On March 30th, at 11:10pm ET, my laptop was compromised by a foreign actor. This was my work laptop. I was watching TV, and doing some small upgrades on projects, probably working when I shouldn't have been. Then the internet on my laptop stopped working.
I was tired, didn't think anything of it. Just technology being dumb. Took it as a sign to stop working.
Twenty minutes later, I was paged for an incident. Apparently my laptop stopping connecting to the internet was because it had tried to connect to a known compromised domain. Our two security tools: Crowdstrike and RedCanary, had detected it and isolated my machine. This incident was run without me as the team told me what was up, and started to investigate deeper.
Social media was already talking about it: Axios, one of the most popular NPM packages for Node.js, had been compromised. Over time, it came to be clear that I had installed axios@1.14.1 and pushed it to one of our in development projects. Thankfully everything auto-locked down. Nothing had been exfiltrated. No data breach. All machines that it touched were wiped and replaced.
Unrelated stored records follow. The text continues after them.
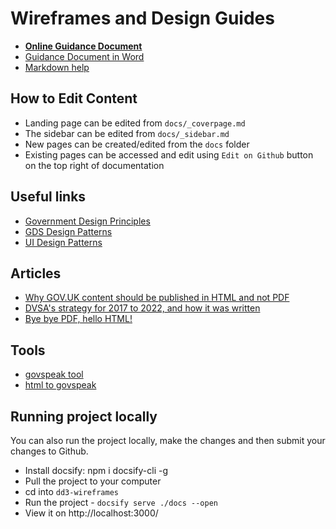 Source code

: # Wireframes and Design Guides

* **[Online Guidance Document](https://britishgeologicalsurvey.github.io/design-guide-for-geospatial-data-portals/)**
* [Guidance Document in Word](https://teams.microsoft.com/l/file/61E8D477-6C10-4C47-A4A8-C89405E5BA4B?tenantId=7988742d-c543-4b9a-87a9-10a7b354d289&fileType=docx&objectUrl=https%3A%2F%2Fordnancesurvey.sharepoint.com%2Fteams%2FDataDiscoverability3Project%2FShared%20Documents%2FDD3-7%20Wireframes%20and%20Design%20Guides%2FDD3-7%20Wireframes%20and%20design%20guides%20Draft%20v0.1.docx&baseUrl=https%3A%2F%2Fordnancesurvey.sharepoint.com%2Fteams%2FDataDiscoverability3Project&serviceName=teams&threadId=19:3a39bdbd3a3e412ea5f922f174e0d943@thread.tacv2&groupId=40f7dcf5-0b92-49fc-8a3b-b7a65c23ce05)
* [Markdown help](https://jhildenbiddle.github.io/docsify-themeable/#/markdown)


## How to Edit Content

* Landing page can be edited from `docs/_coverpage.md`
* The sidebar can be edited from `docs/_sidebar.md`
* New pages can be created/edited from the `docs` folder
* Existing pages can be accessed and edit using `Edit on Github` button on the top right of documentation


## Useful links

* [Government Design Principles](https://www.gov.uk/guidance/government-design-principles)
* [GDS Design Patterns](https://design-system.service.gov.uk/patterns/)
* [UI Design Patterns](http://ui-patterns.com/)

## Articles
* [Why GOV.UK content should be published in HTML and not PDF](https://gds.blog.gov.uk/2018/07/16/why-gov-uk-content-should-be-published-in-html-and-not-pdf/)
* [DVSA's strategy for 2017 to 2022, and how it was written](https://dvsadigital.blog.gov.uk/2017/07/20/dvsas-strategy-for-2017-to-2022-and-how-it-was-written/)
* [Bye bye PDF, hello HTML!](https://phescreening.blog.gov.uk/2016/11/18/bye-bye-pdf-hello-html/)

## Tools
* [govspeak tool](https://github.com/alphagov/govspeak)
* [html to govspeak](https://github.com/alphagov/paste-html-to-govspeak)

## Running project locally

You can also run the project locally, make the changes and then submit your changes to Github.

* Install docsify: npm i docsify-cli -g
* Pull the project to your computer
* cd into `dd3-wireframes`
* Run the project - `docsify serve ./docs --open`
* View it on http://localhost:3000/
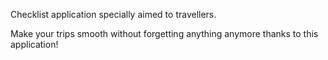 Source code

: Checklist application specially aimed to travellers. 

Make your trips smooth without forgetting anything anymore thanks to this application! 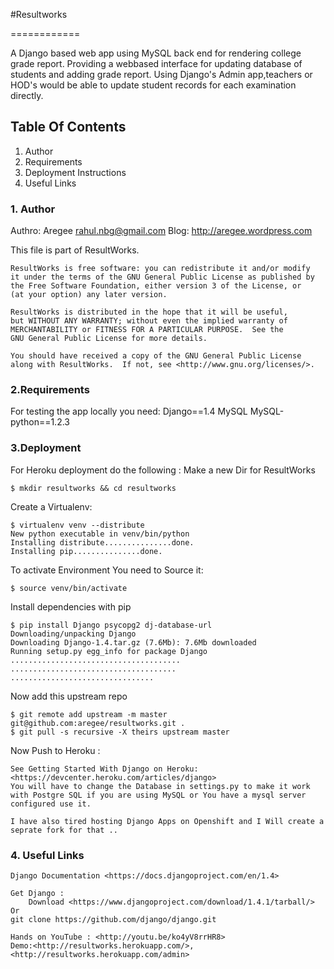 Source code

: 

#Resultworks

============

A Django based web app using MySQL back end for rendering college grade report.
Providing a webbased interface for updating database of students and adding grade report.
Using Django's Admin app,teachers or HOD's would be able to update student records for each examination directly.

## Table Of Contents

1. Author
2. Requirements
3. Deployment Instructions 
4. Useful Links

### 1. Author 

Authro: Aregee <rahul.nbg@gmail.com>
Blog: <http://aregee.wordpress.com>

This file is part of ResultWorks.

    ResultWorks is free software: you can redistribute it and/or modify
    it under the terms of the GNU General Public License as published by
    the Free Software Foundation, either version 3 of the License, or
    (at your option) any later version.

    ResultWorks is distributed in the hope that it will be useful,
    but WITHOUT ANY WARRANTY; without even the implied warranty of
    MERCHANTABILITY or FITNESS FOR A PARTICULAR PURPOSE.  See the
    GNU General Public License for more details.

    You should have received a copy of the GNU General Public License
    along with ResultWorks.  If not, see <http://www.gnu.org/licenses/>.

### 2.Requirements 
   For testing the app locally you need: 
   Django==1.4
   MySQL 
   MySQL-python==1.2.3
      
  
### 3.Deployment 
   For Heroku deployment do the following :
   Make a new Dir for ResultWorks 

   	$ mkdir resultworks && cd resultworks

   Create a Virtualenv:
   
   	$ virtualenv venv --distribute
   	New python executable in venv/bin/python
   	Installing distribute...............done.
   	Installing pip...............done.

   To activate Environment You need to Source it:
   

   	$ source venv/bin/activate

   Install dependencies with pip

    $ pip install Django psycopg2 dj-database-url
    Downloading/unpacking Django
    Downloading Django-1.4.tar.gz (7.6Mb): 7.6Mb downloaded
    Running setup.py egg_info for package Django
    ......................................
    .....................................
    ................................

   Now add this upstream repo
    
    $ git remote add upstream -m master git@github.com:aregee/resultworks.git .
    $ git pull -s recursive -X theirs upstream master

   Now Push to Heroku :
        
    See Getting Started With Django on Heroku: <https://devcenter.heroku.com/articles/django>
    You will have to change the Database in settings.py to make it work with Postgre SQL if you are using MySQL or You have a mysql server configured use it.

    I have also tired hosting Django Apps on Openshift and I Will create a seprate fork for that ..
    
### 4. Useful Links 
    
    Django Documentation <https://docs.djangoproject.com/en/1.4>
    
    Get Django :
    	Download <https://www.djangoproject.com/download/1.4.1/tarball/>    	Or
	git clone https://github.com/django/django.git	
	
    Hands on YouTube : <http://youtu.be/ko4yV8rrHR8>
    Demo:<http://resultworks.herokuapp.com/>,<http://resultworks.herokuapp.com/admin>
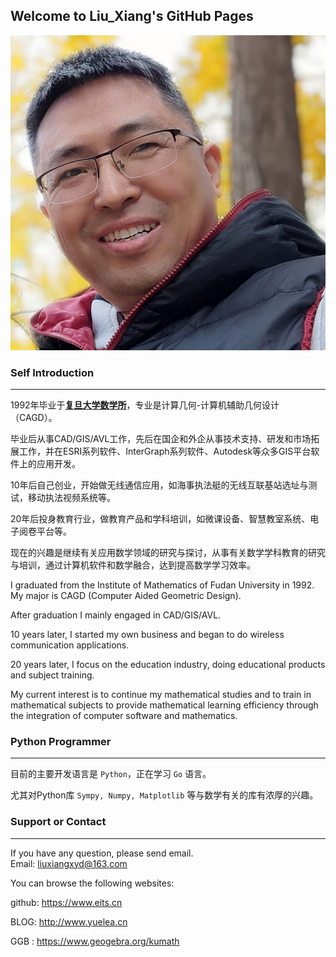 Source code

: ## Welcome to Liu_Xiang's GitHub Pages

![photo](img/20211202.jpg)

### Self Introduction
-----

1992年毕业于[**复旦大学数学所**](https://math.fudan.edu.cn/)，专业是计算几何-计算机辅助几何设计（CAGD）。

毕业后从事CAD/GIS/AVL工作，先后在国企和外企从事技术支持、研发和市场拓展工作，并在ESRI系列软件、InterGraph系列软件、Autodesk等众多GIS平台软件上的应用开发。

10年后自己创业，开始做无线通信应用，如海事执法艇的无线互联基站选址与测试，移动执法视频系统等。

20年后投身教育行业，做教育产品和学科培训，如微课设备、智慧教室系统、电子阅卷平台等。

现在的兴趣是继续有关应用数学领域的研究与探讨，从事有关数学学科教育的研究与培训，通过计算机软件和数学融合，达到提高数学学习效率。

I graduated from the Institute of Mathematics of Fudan University in 1992. My major is CAGD (Computer Aided Geometric Design).   

After graduation I mainly engaged in CAD/GIS/AVL.    

10 years later, I started my own business and began to do wireless communication applications.    

20 years later, I focus on the education industry, doing educational products and subject training.  

My current interest is to continue my mathematical studies and to train in mathematical subjects to provide mathematical learning efficiency through the integration of computer software and mathematics.  


### Python Programmer
-----

目前的主要开发语言是 `Python`，正在学习 `Go` 语言。

尤其对Python库 `Sympy, Numpy, Matplotlib` 等与数学有关的库有浓厚的兴趣。


### Support or Contact
-----

If you have any question, please send email.    
Email: <liuxiangxyd@163.com>

You can browse the following websites: 

github: <https://www.eits.cn>   

<!-- https://xiangliu0.github.io -->

BLOG:   <http://www.yuelea.cn>

<!-- https://blog.csdn.com/liuxiang3 -->

GGB :  <https://www.geogebra.org/kumath>
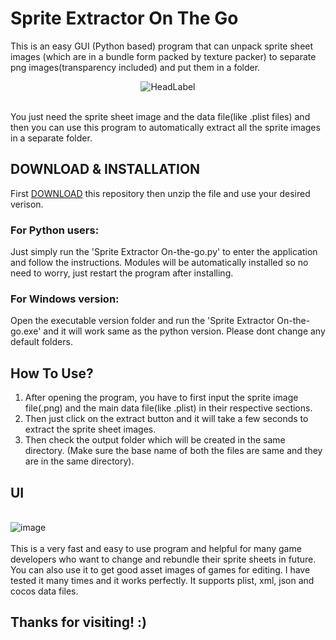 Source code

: # Sprite Extractor On The Go
This is an easy GUI (Python based) program that can unpack sprite sheet images (which are in a bundle form packed by texture packer) to separate png images(transparency included) and put them in a folder.
<br><p align='center'>![HeadLabel](https://user-images.githubusercontent.com/89206401/136655387-3a8a7cf4-99ed-4416-bafa-fd0b4bbf9397.png)</p>
<br>You just need the sprite sheet image and the data file(like .plist files) and then you can use this program to automatically extract all the sprite images in a separate folder.
<br>
## DOWNLOAD & INSTALLATION
First [DOWNLOAD](https://github.com/Akascape/Sprite-Extracter-On-The-Go/archive/refs/heads/Version-1.0.zip) this repository then unzip the file and use your desired verison.
### For Python users:
Just simply run the 'Sprite Extractor On-the-go.py' to enter the application and follow the instructions. Modules will be automatically installed so no need to worry, just restart the program after installing.
### For Windows version:
Open the executable version folder and run the 'Sprite Extractor On-the-go.exe' and it will work same as the python version. Please dont change any default folders.
## How To Use?
1) After opening the program, you have to first input the sprite image file(.png) and the main data file(like .plist) in their respective sections.
2) Then just click on the extract button and it will take a few seconds to extract the sprite sheet images.
3) Then check the output folder which will be created in the same directory.
(Make sure the base name of both the files are same and they are in the same directory).
## UI
<br>![image](https://user-images.githubusercontent.com/89206401/136655763-ddfb4090-c9cf-4397-bebc-1c5d6a2fff8c.png)
<br>
<br>This is a very fast and easy to use program and helpful for many game developers who want to change and rebundle their sprite sheets in future. You can also use it to get good asset images of games for editing. I have tested it many times and it works perfectly. It supports plist, xml, json and cocos data files.
<br>
## Thanks for visiting! :)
All credentials on all of those machines were rotated.
If this had been my personal machine, I wouldn't have been so lucky. And maybe that's why the timing lined up. There's lots of timelines about how sophisticated this attack was:
- How the developers were social engineered
- How the computers were compromised
- Who perpetrated the attack
- A full postmortem from the Axios team
And all I can think about is how lucky I was. At work, we have invested a ton in tooling and providers to catch this sort of thing. And it worked. I don't have this kind of infrastructure for my personal things. Nor do most people. Sure folks might have antivirus installed. But actors are getting more and more sophisticated, catching attacks if you're not on top of your game is getting harder and harder.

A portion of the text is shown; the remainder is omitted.